We developed a CaLM using the retrieval augmented generation (RAG) framework combined with FM fine-tuning for improving the quality of FM answers by grounding the model on a caregiving knowledge base. The key components of the CaLM are the caregiving knowledge base, a fine-tuned FM, and a retriever module. We used 2 small FMs as candidates for the foundation of the CaLM (LLaMA [large language model Meta AI] 2 and Falcon with 7 billion parameters) and adopted a large FM (GPT-3.5 with an estimated 175 billion parameters) as a benchmark. We developed the caregiving knowledge base by gathering various types of documents from the internet. We focused on caregivers of individuals with Alzheimer disease and related dementias. We evaluated the models' performances using the benchmark metrics commonly used in evaluating language models and their reliability for providing accurate references with their answers.

RESULTS

The RAG framework improved the performance of all FMs used in this study across all measures. As expected, the large FM performed better than the small FMs across all metrics. Interestingly, the small fine-tuned FMs with RAG performed significantly better than GPT 3.5 across all metrics. The fine-tuned LLaMA 2 with a small FM performed better than GPT 3.5 (even with RAG) in returning references with the answers.

CONCLUSIONS

The study shows that a reliable and accessible CaLM can be developed using small FMs with a knowledge base specific to the caregiving domain.

摘要

背景

在美国，目前每五名成年人中就有一人担任患有严重疾病或残疾者的家庭照顾者。与专业照顾者不同，家庭照顾者通常在没有正式准备或培训的情况下承担这一角色。因此，迫切需要提高家庭照顾者提供优质护理的能力。利用技术作为教育工具或护理辅助手段是一种很有前景的方法，有可能提高家庭照顾者的学习和护理能力。大语言模型（LLMs）有潜力被用作支持照顾者的基础技术。
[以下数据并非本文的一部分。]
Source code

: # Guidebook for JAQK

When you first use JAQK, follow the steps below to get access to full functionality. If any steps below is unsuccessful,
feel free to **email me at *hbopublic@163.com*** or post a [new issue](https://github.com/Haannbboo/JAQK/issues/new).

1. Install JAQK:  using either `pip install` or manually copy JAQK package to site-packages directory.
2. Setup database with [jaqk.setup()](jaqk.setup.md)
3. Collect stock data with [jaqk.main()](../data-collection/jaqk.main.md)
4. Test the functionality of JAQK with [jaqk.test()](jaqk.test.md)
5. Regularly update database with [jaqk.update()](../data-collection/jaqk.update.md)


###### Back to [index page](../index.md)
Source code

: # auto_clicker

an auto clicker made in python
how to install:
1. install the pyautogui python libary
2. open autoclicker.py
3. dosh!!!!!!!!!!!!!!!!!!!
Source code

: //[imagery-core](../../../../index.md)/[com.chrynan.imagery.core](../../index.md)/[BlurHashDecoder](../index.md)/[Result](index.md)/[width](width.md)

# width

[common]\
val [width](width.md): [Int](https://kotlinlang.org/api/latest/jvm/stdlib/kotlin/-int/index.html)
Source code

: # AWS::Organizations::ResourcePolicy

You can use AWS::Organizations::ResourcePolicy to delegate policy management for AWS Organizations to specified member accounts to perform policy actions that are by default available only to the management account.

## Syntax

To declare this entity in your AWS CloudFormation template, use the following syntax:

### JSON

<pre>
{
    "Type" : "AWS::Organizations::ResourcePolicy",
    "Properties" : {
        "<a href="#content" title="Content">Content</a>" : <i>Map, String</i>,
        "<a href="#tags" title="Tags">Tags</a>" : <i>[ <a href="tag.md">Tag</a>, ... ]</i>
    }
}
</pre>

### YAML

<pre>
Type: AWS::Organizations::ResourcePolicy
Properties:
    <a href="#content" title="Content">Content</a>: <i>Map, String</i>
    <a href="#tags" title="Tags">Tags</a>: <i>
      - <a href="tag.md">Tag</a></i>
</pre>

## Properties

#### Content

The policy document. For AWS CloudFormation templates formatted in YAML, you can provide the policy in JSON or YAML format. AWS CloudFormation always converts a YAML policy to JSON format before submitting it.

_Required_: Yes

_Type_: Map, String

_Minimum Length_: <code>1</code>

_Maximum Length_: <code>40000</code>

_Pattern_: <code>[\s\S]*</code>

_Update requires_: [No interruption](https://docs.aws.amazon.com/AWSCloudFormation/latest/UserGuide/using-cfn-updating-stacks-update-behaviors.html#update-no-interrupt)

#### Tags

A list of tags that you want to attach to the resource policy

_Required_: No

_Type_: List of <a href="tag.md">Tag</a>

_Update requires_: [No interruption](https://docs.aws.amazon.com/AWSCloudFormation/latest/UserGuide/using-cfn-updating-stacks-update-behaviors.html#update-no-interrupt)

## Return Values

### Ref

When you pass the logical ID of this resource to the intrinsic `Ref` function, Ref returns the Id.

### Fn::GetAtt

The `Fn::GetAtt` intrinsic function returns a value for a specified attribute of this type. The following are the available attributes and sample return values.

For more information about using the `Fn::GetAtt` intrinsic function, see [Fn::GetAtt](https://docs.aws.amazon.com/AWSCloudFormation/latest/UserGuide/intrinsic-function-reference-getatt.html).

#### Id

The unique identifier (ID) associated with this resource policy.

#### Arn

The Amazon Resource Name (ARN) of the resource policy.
大语言模型可被归类为基础模型（FM），它是一种在广泛数据集上训练的大规模模型，可适应一系列不同的领域任务。尽管有潜力，但基础模型存在“幻觉”这一关键弱点，即模型生成的信息可能具有误导性或不准确。当语言模型作为照顾者的一线帮助工具部署时，信息可靠性至关重要。

目的

本研究旨在（1）通过使用基础模型和护理知识库开发一个可靠的护理语言模型（CaLM），（2）使用需要较少计算资源的小型基础模型开发一个易于访问的CaLM，以及（3）与大型基础模型相比评估该模型的性能。

方法

我们使用检索增强生成（RAG）框架结合基础模型微调来开发CaLM，通过将模型建立在护理知识库的基础上提高基础模型答案的质量。CaLM的关键组件是护理知识库、微调后的基础模型和检索模块。我们使用2个小型基础模型作为CaLM基础的候选模型（Meta AI的大语言模型LLaMA 2和具有70亿参数的Falcon），并采用一个大型基础模型（估计有1750亿参数的GPT-3.5）作为基准。我们通过从互联网上收集各种类型的文档来开发护理知识库。我们关注的是患有阿尔茨海默病及相关痴呆症患者的照顾者。我们使用评估语言模型常用的基准指标及其答案提供准确参考的可靠性来评估模型的性能。

结果

RAG框架在所有指标上都提高了本研究中使用的所有基础模型的性能。正如预期的那样，大型基础模型在所有指标上的表现都优于小型基础模型。有趣的是，经过RAG微调的小型基础模型在所有指标上的表现都明显优于GPT 3.5。经过微调的小型LLaMA 2在答案中返回参考文献方面的表现优于GPT 3.5（即使使用了RAG）。